Воцарилась пауза. Затем Глебуардус предложил:

— Предлагаю прямо ко мне. Думаю, нам есть о чем побеседовать. Не торопясь.

— Ну что ж…

— Да, и смотри у меня, чтобы с сестрой не было никаких эксцессов. Она и так уж косо смотрит на твои чудачества, так изволь держать себя мудрецом, то бишь помалкивай. А на вопросы старайся отвечать кратко и без заднего смысла.

— Ну что ж… — повторил Пим.

— Пожалуй, пошлю и за Иваном. Он, быть может, тоже свидетель твиннинга.

Они сели в кабриолет, и он покатил. Погода стояла отменная. Солнечные осенние дни — что может быть лучше? Прозрачная прохлада осени. Ясное небо, и деревья, и листва, и ее прелый аромат. И ожидание перемен, и вера в их благоприятность.

«М-да. Вот ещё один день пропал», — думал Иван Разбой, покидая съёмочный павильон. Но в этот миг в павильон вошел посыльный от дюка Глебуардуса. Дюк звал отобедать у него дома.

Приглашение и обрадовало и удивило Разбоя. Глебуардус Авторитетнейший никогда ещё не приглашал его к себе в дом. Что же случилось? Разбой шел и думал о своих снах, о том, что надо одолеть себя и приступить, наконец, к съемкам, что сны — это всего лишь сны… Что надо уметь быть выше обстоятельств. Потом незаметно перешел на опасные мысли о ценности искусства. Зачем он снимает картины, для чего? Чтобы ублажить толпу? Древние считали поэтов и ученых вторым сортом. За первый сорт полагался только тот, кто работал на себя и для себя. Да и сейчас в глаза восхищаются твоим талантом, а за глаза пускают смешки, мол, что за профессия такая, режиссер — ни то ни сё. Погруженный в свои мысли, Разбой не замечал ничего вокруг. Помнил только, как пропорхнула мимо стайка гимназисток. Они глянули на него и зашушукались: должно быть, узнали. За спиной он расслышал их смешок. Помнил ругань извозчика, который вполне мог бы на него наехать, но не совершил оного происшествия по причине собственной трезвости. Единственный его довод так и звучал: «А ежели б я был выпимши?» Иван запомнил этот вопрос, потому как в одном слове почудилось «Пим».

Только вдруг Иван поднял глаза и увидел, что стоит на Воробьиных горах, прямо перед особняком Глебуардуса Авторитетнейшего, точнее, вот уже несколько минут прохаживается перед парадным крыльцом. «Здόрово», — подумал он и решительно поднялся по лестнице.

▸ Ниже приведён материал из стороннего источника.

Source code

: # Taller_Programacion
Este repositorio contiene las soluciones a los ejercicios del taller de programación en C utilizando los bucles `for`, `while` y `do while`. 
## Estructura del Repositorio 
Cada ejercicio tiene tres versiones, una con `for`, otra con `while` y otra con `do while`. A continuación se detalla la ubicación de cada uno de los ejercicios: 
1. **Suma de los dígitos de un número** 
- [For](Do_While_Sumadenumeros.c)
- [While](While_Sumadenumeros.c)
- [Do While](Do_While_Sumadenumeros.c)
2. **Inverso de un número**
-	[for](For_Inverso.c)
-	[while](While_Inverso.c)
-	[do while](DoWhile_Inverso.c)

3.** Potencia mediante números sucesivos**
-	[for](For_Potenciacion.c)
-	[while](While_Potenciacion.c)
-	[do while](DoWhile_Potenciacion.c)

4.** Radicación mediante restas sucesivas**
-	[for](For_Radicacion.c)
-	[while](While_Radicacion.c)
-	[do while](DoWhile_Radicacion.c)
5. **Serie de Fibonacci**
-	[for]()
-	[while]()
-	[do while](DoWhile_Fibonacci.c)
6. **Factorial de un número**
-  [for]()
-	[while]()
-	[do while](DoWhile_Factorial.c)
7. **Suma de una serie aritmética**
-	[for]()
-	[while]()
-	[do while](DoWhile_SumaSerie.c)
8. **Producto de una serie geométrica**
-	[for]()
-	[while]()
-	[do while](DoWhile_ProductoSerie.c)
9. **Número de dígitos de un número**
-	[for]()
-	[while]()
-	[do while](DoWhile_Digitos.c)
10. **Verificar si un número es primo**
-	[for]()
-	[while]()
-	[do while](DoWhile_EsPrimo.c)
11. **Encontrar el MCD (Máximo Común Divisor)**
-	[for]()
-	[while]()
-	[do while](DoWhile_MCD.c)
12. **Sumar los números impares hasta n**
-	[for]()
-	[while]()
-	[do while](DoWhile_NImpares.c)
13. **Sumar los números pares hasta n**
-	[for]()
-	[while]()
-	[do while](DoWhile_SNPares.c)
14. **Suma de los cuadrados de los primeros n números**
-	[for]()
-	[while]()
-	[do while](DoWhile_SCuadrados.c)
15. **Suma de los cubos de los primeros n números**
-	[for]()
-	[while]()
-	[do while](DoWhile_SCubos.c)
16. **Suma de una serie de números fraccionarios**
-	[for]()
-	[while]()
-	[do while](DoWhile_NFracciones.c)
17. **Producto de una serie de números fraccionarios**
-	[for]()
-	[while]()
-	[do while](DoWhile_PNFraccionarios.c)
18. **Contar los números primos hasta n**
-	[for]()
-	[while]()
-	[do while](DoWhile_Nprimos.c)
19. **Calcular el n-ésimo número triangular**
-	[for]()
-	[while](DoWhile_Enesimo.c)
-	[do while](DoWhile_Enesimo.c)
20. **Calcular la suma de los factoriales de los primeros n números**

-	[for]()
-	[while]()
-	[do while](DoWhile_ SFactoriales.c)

Его ждали. Пожилой дворецкий помог снять пальто и неторопливо провел в кабинет.

В кабинете присутствовали: сам Глебуардус, его сестра Катрин и Пим Пимский. Последний выглядел обескураженно.

— А, какие люди! Позволь, Иван, представить тебя моей сестре, — поднялся со своего места Глебуардус. — Вот, Катрин, это наш талант, не знаю даже, как я не приглашал его к нам ранее, ведь ты о нем не раз спрашивала. Иван Разбой. Над какой картиной творите, мэтр? А! Руки всё так же черны, заметь, Катрин, каков цвет его рук. Знаешь ли, он собирает часы из подшипников и прочих шестерёнок.

— Большие часы, даже куранты, случается, — сказал Иван.

— Ведь я ваш фильм смотрела с подругой на прошлой неделе! «Сон горничной».

— Что же, не понравился?

— Отчего? Напротив. Мне ваши фильмы нравятся, они необычны. Вообрази, Глебус, зимний вечер, сумерки… Обширная зала. Горит лишь одна свеча — на рояле. И, опершись на крышку рояля, дремлет горничная. Знаешь, у нее еще такая метелочка, для смахивания пыли. Так забавно, право. И вот зала начинает наполняться людьми. Сперва заходят дворецкие и зажигают все свечи. И свечей так много, что свет заливает всё — и стены, и потолок с таким чудным узором кремовых тонов, и даже снег за окном. Как вам это удалось?

— Включили софиты. Что ж здесь такого, — пожал плечами Иван.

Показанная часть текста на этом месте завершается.